O wpłynięcie na władze TVP apelował do Kaczyńskiego w swoim dzisiejszym liście Bronisław Komorowski. Kandydat PO prosił swojego konkurenta, by sprawił, żeby telewizja publiczna wsparła niedzielną zbiórkę na rzecz Polaków poszkodowanych w powodzi.
Dlaczego Komorowski skierował tę prośbę do szefa PiS? To proste. Bo telewizją publiczną rządzi Prawo i Sprawiedliwość do spółki z Sojuszem Lewicy Demokratycznej.

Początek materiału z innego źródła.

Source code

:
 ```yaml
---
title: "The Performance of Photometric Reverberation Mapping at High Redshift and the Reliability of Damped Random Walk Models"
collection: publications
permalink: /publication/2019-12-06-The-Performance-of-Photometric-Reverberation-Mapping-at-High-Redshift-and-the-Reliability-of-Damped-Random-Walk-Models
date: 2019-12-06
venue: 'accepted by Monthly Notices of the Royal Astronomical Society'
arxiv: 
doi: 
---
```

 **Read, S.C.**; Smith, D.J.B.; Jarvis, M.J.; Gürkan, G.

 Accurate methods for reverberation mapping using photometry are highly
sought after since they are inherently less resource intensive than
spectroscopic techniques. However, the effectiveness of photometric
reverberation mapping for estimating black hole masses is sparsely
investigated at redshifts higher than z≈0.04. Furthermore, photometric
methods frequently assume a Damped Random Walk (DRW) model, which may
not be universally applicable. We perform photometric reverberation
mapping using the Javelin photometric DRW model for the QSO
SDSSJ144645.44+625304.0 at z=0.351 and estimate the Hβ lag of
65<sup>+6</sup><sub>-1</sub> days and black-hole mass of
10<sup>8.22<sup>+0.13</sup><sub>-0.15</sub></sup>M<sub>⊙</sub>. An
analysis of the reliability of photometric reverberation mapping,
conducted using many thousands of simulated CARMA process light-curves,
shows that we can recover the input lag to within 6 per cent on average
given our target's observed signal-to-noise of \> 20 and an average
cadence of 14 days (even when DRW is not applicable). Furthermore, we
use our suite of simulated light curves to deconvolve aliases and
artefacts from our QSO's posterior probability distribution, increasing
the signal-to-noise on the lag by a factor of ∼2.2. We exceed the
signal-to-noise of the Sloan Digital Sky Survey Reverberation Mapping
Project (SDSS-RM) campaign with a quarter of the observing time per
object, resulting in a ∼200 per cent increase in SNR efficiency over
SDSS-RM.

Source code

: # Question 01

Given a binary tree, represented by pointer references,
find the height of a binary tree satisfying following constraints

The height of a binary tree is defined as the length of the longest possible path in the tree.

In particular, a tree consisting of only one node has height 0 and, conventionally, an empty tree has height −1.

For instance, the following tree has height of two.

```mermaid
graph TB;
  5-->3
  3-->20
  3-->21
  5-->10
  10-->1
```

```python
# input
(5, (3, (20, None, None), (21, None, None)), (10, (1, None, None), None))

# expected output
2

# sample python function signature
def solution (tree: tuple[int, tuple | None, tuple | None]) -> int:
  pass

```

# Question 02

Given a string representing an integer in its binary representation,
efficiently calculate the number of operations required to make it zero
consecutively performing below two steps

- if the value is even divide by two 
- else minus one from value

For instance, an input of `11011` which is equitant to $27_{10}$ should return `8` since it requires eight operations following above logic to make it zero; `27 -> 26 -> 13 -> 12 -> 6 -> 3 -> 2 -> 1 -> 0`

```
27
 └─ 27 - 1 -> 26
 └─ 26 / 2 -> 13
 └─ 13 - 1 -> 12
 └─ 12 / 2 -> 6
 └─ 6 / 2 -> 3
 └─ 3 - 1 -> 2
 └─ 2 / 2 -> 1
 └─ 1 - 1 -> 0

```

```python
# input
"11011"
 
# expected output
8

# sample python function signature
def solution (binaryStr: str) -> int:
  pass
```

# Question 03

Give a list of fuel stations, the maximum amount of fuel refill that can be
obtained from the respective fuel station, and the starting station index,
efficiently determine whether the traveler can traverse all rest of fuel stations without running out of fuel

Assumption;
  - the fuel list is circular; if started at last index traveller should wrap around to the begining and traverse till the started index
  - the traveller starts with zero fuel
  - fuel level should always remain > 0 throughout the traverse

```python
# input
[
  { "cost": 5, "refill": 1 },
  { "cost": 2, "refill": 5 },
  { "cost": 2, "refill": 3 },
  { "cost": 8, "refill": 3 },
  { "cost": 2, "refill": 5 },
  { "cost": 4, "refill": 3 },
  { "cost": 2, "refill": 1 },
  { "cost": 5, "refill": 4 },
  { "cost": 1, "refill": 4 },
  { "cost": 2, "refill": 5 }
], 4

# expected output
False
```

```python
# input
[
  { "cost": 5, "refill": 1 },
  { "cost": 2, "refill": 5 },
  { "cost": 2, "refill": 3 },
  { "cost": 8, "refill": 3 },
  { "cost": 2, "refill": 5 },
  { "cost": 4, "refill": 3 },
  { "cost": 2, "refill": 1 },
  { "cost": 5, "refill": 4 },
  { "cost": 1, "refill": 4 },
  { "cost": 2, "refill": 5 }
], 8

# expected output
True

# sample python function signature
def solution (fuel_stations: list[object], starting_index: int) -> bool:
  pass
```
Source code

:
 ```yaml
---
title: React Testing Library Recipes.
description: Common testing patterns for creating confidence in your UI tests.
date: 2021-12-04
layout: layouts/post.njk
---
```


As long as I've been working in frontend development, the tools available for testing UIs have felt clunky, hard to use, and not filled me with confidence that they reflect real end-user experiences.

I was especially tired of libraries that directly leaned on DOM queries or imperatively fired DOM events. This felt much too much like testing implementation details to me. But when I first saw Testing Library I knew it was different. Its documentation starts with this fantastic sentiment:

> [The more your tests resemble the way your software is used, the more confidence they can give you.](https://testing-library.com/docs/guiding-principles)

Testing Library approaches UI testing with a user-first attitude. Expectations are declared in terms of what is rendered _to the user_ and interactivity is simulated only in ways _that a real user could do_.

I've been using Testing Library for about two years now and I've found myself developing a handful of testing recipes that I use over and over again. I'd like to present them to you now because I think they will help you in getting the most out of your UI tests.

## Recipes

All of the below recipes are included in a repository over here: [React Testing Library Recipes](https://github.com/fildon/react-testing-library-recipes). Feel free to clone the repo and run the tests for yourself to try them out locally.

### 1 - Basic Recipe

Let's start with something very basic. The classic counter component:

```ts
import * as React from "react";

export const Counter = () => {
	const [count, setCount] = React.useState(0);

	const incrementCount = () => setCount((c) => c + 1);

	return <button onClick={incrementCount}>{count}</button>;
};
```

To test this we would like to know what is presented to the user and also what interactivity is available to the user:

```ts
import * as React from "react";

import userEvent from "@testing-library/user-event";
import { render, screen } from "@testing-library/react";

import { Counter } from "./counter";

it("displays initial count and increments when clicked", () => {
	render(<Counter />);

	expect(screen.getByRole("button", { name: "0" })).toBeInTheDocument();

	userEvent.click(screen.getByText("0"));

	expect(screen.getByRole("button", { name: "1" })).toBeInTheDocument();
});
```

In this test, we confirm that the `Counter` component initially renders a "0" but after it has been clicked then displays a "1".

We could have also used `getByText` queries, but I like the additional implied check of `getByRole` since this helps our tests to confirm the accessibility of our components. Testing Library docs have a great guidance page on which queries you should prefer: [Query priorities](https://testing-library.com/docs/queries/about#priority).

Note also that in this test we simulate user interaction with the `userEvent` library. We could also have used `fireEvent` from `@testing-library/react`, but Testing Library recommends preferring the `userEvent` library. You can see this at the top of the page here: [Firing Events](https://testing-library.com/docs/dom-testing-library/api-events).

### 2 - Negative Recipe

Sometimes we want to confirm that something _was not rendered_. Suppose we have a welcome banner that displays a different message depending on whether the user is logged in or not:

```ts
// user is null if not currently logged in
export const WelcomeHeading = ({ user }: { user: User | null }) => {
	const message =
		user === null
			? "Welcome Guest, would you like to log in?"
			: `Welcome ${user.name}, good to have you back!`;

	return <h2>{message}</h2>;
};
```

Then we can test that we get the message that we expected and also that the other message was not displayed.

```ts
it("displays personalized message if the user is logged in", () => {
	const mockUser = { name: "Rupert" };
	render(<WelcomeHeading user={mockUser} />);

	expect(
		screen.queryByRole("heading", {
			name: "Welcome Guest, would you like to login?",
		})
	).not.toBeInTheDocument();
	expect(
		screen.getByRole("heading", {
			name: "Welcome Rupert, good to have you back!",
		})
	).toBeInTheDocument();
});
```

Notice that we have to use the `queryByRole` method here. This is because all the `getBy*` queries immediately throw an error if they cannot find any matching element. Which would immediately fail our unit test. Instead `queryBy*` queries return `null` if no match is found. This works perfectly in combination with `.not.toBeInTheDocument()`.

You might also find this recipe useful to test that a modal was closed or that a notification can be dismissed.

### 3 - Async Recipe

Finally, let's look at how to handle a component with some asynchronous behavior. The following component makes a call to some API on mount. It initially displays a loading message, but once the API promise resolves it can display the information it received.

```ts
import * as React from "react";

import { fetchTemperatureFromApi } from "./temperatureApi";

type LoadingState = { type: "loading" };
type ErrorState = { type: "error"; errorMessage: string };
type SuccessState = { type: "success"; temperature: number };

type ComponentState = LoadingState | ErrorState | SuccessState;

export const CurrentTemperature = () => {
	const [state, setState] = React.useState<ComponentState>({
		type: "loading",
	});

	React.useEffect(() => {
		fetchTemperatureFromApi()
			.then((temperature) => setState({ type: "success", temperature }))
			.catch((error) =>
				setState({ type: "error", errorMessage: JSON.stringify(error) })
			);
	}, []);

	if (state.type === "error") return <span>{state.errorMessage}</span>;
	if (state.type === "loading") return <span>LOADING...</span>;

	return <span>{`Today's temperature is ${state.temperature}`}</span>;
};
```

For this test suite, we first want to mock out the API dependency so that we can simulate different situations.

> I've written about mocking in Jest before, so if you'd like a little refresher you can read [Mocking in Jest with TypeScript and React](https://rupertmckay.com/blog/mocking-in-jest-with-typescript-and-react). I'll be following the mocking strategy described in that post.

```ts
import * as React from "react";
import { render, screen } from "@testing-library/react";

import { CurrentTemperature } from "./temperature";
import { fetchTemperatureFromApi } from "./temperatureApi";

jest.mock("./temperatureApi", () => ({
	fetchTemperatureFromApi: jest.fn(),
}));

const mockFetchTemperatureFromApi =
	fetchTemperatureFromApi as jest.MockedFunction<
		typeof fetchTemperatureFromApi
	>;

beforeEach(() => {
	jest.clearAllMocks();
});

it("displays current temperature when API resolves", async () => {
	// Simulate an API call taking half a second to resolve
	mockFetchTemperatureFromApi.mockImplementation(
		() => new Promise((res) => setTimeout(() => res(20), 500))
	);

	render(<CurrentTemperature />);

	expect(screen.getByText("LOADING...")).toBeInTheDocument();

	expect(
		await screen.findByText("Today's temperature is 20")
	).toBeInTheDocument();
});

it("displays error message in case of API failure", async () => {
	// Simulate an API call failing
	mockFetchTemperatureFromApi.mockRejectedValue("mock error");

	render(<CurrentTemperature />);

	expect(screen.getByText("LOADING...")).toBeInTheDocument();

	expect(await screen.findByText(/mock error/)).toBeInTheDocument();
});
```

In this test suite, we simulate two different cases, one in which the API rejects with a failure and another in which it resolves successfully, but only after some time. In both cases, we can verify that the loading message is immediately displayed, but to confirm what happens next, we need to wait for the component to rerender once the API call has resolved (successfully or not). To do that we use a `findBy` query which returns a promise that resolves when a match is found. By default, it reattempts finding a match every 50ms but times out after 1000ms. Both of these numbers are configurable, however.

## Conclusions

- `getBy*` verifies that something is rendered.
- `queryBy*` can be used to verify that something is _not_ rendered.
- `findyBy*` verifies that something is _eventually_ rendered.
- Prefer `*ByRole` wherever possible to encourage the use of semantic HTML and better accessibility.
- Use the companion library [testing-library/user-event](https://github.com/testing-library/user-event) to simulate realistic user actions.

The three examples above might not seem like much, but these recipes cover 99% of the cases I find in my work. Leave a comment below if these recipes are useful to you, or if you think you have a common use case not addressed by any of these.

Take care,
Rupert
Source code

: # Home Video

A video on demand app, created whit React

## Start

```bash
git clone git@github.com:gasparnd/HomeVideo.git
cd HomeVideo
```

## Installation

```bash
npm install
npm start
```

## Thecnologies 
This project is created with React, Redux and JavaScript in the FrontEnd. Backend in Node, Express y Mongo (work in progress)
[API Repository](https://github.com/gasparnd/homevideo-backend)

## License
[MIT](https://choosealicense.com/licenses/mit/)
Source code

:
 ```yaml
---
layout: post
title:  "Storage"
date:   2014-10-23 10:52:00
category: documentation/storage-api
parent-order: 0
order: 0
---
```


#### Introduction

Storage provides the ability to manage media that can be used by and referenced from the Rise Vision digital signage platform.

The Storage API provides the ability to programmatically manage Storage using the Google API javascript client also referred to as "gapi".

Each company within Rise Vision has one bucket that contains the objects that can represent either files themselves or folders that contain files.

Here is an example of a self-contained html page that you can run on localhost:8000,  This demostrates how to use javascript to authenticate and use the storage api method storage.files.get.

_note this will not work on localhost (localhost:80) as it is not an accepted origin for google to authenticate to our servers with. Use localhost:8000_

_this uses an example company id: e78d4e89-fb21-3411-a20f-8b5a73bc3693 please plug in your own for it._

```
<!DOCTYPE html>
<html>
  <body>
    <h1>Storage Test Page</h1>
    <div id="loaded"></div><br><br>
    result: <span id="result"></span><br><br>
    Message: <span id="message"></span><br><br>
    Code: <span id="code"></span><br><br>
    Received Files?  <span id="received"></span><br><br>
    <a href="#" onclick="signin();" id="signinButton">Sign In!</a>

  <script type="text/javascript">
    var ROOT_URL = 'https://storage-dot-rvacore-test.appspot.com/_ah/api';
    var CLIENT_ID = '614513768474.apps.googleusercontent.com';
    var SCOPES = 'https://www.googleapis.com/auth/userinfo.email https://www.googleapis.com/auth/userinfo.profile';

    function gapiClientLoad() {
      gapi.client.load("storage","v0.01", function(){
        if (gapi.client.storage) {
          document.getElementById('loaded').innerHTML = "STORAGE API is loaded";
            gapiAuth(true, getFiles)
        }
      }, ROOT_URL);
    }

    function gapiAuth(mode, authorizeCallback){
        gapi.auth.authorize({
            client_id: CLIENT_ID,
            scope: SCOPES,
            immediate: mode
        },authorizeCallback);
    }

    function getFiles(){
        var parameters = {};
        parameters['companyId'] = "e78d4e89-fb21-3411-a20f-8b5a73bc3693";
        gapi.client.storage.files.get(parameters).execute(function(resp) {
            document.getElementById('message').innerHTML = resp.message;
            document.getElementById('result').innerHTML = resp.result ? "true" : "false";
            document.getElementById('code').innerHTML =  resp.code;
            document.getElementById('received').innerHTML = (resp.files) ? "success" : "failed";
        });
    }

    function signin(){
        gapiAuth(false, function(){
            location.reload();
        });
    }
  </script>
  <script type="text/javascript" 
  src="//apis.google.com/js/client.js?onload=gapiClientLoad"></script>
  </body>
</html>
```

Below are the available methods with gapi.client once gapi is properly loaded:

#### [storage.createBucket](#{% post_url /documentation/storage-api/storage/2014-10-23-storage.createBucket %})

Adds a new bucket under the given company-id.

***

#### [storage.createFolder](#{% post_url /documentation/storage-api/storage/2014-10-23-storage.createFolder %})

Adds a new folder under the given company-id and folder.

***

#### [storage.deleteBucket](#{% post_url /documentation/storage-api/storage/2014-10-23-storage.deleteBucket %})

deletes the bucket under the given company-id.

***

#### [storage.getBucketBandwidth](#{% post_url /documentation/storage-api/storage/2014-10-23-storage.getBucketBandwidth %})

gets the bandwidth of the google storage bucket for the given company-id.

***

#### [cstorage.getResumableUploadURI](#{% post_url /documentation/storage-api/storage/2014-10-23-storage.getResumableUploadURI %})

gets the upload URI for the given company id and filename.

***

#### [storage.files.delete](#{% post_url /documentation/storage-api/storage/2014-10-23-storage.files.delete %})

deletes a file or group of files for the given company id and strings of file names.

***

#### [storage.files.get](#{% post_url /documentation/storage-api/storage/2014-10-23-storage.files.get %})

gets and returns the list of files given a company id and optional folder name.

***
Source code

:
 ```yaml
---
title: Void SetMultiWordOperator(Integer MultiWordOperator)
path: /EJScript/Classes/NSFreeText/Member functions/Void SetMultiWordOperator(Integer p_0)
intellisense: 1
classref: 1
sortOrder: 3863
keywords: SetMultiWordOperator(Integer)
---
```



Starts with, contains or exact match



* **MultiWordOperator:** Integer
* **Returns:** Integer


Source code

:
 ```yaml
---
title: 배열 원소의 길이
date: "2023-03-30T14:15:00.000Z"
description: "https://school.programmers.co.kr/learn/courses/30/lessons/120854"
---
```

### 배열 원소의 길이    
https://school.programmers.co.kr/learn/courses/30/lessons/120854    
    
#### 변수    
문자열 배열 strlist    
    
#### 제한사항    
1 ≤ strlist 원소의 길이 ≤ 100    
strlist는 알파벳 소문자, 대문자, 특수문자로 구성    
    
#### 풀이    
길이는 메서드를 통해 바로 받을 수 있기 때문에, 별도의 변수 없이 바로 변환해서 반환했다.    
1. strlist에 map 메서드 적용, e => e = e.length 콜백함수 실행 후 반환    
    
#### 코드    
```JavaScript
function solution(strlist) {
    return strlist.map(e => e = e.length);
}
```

Jarosław Kaczyński zaapelował do wszystkich stacji telewizyjnych o współpracę przy akcji Wielkiej Orskiestry Świątecznej Pomocy. Jednocześnie zareklamował też sms-ową akcję Caritas na rzecz powodzian.
"To będzie dowód tego, że tu nie chodzi o nic innego, jak tylko o pomoc dla powodzian. A tylko wtedy te akcje mają swój właściwy sens. Ja bardzo na to liczę" - mówił o współpracy stacji telewizyjnych.
Szef Prawa i Sprawiedliwości zaraz jednak zastrzegł, że nie ma wpływu na to, co robi telewizja publiczna.